Apache Pinot: Experimenting with the StarTree Index
My colleagues Sandeep Dabade and Kulbir Nijjer recently wrote a three part blog post series about the StarTree index, an Apache Pinot indexing technique that dynamically builds a tree structure to maintain aggregates across a group of dimensions. I’ve not used this index before and wanted to give it a try and in this blog post, I’ll share what I learned.
I’ve put all the code in the startreedata/pinot-recipes GitHub repository in case you want to try it out yourself.
Setup
Let’s start by cloning the repository and navigating to the StarTree index recipe:
git clone git@github.com:startreedata/pinot-recipes.git
cd pinot-recipes/recipes/startree-index
We can then spin up Apache Pinot and friends using Docker Compose:
docker compose up
Data Generator
I’ve created a data generator that simulates website traffic. It used the Faker library, so make sure that you install that:
pip install faker
Now let’s run it and have a look at one of the generated messages:
python datagen.py 2>/dev/null | head -n1 | jq
{
"ts": 1690559577897,
"userID": "a56717ef",
"timeSpent": 622,
"pageID": "page032",
"country": "Saint Lucia",
"deviceType": "Mobile",
"deviceBrand": "Dell",
"deviceModel": "Google Pixel 6",
"browserType": "Chrome",
"browserVersion": "92.0.4515.159",
"locale": "zh_CN"
}
We have a variety of information about the page visit, including details about the device and browser used. We’re going to ingest that data into Apache Kafka, so let’s first create a topic:
rpk topic create -p 5 webtraffic
And now let’s ingest data into that topic:
python datagen.py 2>/dev/null |
jq -cr --arg sep ø '[.userID, tostring] | join($sep)' |
kcat -P -b localhost:9092 -t webtraffic -Kø
Apache Pinot Tables
We’re going to create several tables in Apache Pinot to explore this dataset:
webtraffic
-
No indexes
webtraffic_inverted
-
Inverted index on
country
,browserType
, anddeviceBrand
. The config looks like this:
{
"tableIndexConfig": {
"invertedIndexColumns": [
"country", "browserType", "deviceBrand"
]
}
}
webtraffic_stree
-
StarTree index splitting on
country
,browserType
, anddeviceBrand
, aggregatingCOUNT(*)
,SUM(timeSpent)
, andAVG(timeSpent)
. The config looks like this:
{
"tableIndexConfig": {
"starTreeIndexConfigs": [
{
"dimensionsSplitOrder": [
"country",
"browserType",
"deviceBrand"
],
"skipStarNodeCreationForDimensions": [],
"functionColumnPairs": [
"COUNT__*",
"SUM__timeSpent",
"AVG__timeSpent"
],
"maxLeafRecords": 10000
}
]
}
}
Queries
Once I’d created the tables, I waited for the data generator to get a bunch of data ingested. I stopped the generator once it had got to 175 million rows, which isn’t big data, but should be enough records for us to see how the indexes work.

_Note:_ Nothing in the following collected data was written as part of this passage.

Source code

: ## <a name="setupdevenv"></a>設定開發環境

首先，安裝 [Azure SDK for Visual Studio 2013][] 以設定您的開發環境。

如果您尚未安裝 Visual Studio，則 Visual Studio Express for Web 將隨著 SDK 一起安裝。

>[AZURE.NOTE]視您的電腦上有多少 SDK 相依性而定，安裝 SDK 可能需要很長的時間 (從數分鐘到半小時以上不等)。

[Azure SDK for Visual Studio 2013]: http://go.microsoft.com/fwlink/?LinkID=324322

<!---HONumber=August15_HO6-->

From my understanding, the StarTree index should work well when we have to do filtering and then aggregation of data. An inverted index is also good at filtering, so that configuration will serve as a useful comparison.
I came up with the following queries to kick the tyres:
- Aggregating time spent by country
-
This is a pure aggregation query, so the inverted index shouldn’t help at all.
select country, sum(timeSpent) AS totalTime
from webtraffic
group by country
order by totalTime DESC
limit 10
- Filtering by country and aggregating by count
-
This query filters by the
country
column and then counts the records returned (2.2 million) by browser type. We’d expect the inverted index to do better than the one with no indexes, but StarTree’s pre indexing should give it the edge.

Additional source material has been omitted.